Thursday, May 28, 2009

The Bicycling Craze in PA - Related to Organic Gardening??



Organic Gardening magazine and the Rodale Institute have long been part of my repertoire of hobbies/reading since I started gardening somewhere back in the early 90's -- long before I had any interest in bicycles. Then a Cannondale Scalpel came into my life somewhere around 2001 and the organic gardening took a back seat for a couple years. Last year, the gardening came around again and I'm balancing the two pretty much equally now. I always knew Rodale owned Bicycling Magazine and many, many other fitness mags (Runner's world, Mens Health, Womens Health, Prevention, etc), but I never knew the real impact the Rodales had on the fitness world until recently, AND the fact it started as organic gardening and moved into healthy living and fitness. I'm reading Our Roots Grow Deep, the Story of Rodale. It's a fascinating story of the 3 generations of Rodales and the empire they've built -- including the huge health and fitness division to include the above mags and oodles and oodles of health and fitness books. South Beach Diet? Rodale. Biggest Loser cookbooks and other books? Rodale. Pilates books, yoga books, all kinds of diet books? Most are the brainchild of Rodale. When Grandpa organic guru J.I. Rodale passed away in 1971 after bringing the organic movement into mainstream, his son, Bob Rodale took over and focused on growing the health and fitness divisions.
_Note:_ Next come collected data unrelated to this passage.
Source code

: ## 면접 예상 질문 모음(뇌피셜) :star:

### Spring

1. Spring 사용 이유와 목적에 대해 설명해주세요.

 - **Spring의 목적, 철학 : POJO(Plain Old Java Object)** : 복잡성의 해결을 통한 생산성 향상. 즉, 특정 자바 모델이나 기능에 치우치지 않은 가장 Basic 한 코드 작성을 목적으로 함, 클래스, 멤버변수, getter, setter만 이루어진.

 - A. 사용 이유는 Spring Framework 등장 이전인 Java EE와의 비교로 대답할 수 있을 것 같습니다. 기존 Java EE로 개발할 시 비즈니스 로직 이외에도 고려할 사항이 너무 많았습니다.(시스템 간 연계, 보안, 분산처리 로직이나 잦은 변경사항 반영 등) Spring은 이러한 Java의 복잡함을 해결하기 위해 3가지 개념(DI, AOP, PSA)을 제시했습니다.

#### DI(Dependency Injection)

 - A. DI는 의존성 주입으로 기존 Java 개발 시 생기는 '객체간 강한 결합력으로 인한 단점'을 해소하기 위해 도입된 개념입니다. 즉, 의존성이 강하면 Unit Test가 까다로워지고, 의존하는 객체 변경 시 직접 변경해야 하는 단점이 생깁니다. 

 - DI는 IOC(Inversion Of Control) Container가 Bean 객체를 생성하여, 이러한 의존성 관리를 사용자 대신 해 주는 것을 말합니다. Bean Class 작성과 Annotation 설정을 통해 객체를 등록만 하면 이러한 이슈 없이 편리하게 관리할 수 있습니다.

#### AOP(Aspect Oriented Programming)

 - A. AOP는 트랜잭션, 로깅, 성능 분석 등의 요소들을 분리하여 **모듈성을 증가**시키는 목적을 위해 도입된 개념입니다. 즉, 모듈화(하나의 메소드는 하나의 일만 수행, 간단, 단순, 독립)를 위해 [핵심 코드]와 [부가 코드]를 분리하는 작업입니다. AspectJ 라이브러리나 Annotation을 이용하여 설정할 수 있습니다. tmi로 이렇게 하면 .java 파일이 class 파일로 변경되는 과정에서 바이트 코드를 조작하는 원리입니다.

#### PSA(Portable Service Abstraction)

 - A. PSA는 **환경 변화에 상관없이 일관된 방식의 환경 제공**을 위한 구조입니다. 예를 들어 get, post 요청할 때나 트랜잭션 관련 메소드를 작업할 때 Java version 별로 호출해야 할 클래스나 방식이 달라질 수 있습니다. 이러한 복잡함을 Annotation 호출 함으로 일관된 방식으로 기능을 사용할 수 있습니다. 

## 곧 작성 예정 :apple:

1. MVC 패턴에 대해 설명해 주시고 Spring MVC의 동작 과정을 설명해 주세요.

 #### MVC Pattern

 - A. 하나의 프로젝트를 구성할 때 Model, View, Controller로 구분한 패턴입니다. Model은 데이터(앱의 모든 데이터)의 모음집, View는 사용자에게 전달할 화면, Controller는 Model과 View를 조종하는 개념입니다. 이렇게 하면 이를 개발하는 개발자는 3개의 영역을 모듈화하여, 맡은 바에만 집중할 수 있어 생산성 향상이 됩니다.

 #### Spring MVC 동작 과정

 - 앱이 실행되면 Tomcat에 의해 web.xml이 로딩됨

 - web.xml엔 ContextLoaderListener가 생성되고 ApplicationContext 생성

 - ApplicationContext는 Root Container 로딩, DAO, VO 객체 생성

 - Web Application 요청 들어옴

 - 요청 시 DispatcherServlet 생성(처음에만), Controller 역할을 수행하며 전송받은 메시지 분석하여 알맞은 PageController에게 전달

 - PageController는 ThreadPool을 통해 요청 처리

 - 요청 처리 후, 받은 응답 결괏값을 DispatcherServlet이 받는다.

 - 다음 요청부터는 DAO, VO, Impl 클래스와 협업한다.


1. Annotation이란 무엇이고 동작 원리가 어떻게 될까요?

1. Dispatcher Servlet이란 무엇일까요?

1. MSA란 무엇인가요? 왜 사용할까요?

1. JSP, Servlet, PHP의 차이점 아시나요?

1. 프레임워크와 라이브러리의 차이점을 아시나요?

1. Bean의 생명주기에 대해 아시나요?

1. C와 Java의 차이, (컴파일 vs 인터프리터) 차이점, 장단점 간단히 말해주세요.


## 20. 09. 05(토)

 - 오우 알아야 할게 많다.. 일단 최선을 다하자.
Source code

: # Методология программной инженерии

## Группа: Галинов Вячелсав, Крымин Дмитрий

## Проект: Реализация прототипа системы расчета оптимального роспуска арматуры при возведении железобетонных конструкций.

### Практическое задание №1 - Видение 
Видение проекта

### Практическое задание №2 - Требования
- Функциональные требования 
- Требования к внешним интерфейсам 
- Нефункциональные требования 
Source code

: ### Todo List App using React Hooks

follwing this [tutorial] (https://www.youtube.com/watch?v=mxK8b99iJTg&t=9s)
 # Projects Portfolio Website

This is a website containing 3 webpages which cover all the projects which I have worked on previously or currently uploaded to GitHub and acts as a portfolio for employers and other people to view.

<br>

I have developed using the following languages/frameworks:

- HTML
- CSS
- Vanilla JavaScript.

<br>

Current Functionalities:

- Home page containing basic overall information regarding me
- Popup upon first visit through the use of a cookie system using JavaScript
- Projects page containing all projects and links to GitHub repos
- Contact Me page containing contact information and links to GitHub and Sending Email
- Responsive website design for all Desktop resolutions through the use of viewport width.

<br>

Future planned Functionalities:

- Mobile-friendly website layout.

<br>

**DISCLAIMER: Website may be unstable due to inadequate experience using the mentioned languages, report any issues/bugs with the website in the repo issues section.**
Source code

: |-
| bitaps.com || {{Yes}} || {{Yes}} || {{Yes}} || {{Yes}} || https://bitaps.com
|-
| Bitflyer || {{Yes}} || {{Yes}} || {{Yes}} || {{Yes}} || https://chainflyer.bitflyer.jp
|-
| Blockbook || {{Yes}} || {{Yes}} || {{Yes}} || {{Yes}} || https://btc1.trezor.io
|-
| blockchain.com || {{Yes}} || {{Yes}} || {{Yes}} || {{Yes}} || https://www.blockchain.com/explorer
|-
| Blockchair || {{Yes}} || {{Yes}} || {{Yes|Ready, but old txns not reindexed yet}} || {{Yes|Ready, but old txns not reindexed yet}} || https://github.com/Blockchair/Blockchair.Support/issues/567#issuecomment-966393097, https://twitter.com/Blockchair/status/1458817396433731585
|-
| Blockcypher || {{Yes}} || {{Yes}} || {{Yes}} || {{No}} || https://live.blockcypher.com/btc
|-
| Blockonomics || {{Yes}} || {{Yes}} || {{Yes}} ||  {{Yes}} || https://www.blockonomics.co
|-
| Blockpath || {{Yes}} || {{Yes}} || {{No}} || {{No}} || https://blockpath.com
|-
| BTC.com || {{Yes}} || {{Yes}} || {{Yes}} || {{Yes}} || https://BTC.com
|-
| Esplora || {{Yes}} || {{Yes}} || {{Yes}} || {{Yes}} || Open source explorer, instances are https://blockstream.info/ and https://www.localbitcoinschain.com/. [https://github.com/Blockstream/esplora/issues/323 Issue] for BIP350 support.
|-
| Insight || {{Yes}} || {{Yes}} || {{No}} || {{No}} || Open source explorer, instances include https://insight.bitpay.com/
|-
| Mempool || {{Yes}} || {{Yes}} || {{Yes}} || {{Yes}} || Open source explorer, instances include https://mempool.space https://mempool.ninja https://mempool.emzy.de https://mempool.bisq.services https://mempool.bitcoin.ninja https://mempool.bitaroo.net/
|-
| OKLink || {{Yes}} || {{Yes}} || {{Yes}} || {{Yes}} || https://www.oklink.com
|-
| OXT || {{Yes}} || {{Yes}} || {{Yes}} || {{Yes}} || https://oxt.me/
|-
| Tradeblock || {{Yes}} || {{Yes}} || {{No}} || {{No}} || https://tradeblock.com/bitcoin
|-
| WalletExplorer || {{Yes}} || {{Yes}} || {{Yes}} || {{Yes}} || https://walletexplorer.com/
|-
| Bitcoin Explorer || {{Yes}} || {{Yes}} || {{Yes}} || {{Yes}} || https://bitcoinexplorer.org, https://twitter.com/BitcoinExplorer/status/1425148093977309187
From the book, "Bicycling has an appeal that went far beyond competition and recreation. For Bob Rodale, the bicycle was something like the perfect machine. Energy-efficient, environmentally friendly, and healthy, the bicycle offered people the ability to take greater control of their own lives. And increasingly, he used the company's resources to promote both traditional and new uses for the bicycle.
He was an active guy himself -- an Olympic skeet shooter. When he went to the 1968 Olympics, he was fascinated by the track bikes; thus, in 1975 Rodale donated the land and money to build the Velodrome and purchased Bicycling magazine. The rest is history - Rodale has been diligently promoting health and fitness since through their many magazines and books. I've never been to the Velodrome, but its on my list of things to do someday. Of course I'll then want a track bike. Ha! I truly believe we have the Rodales to thank for many decades of making the public aware of the importance of health, fitness, and an organic lifestyle. Very inspiring.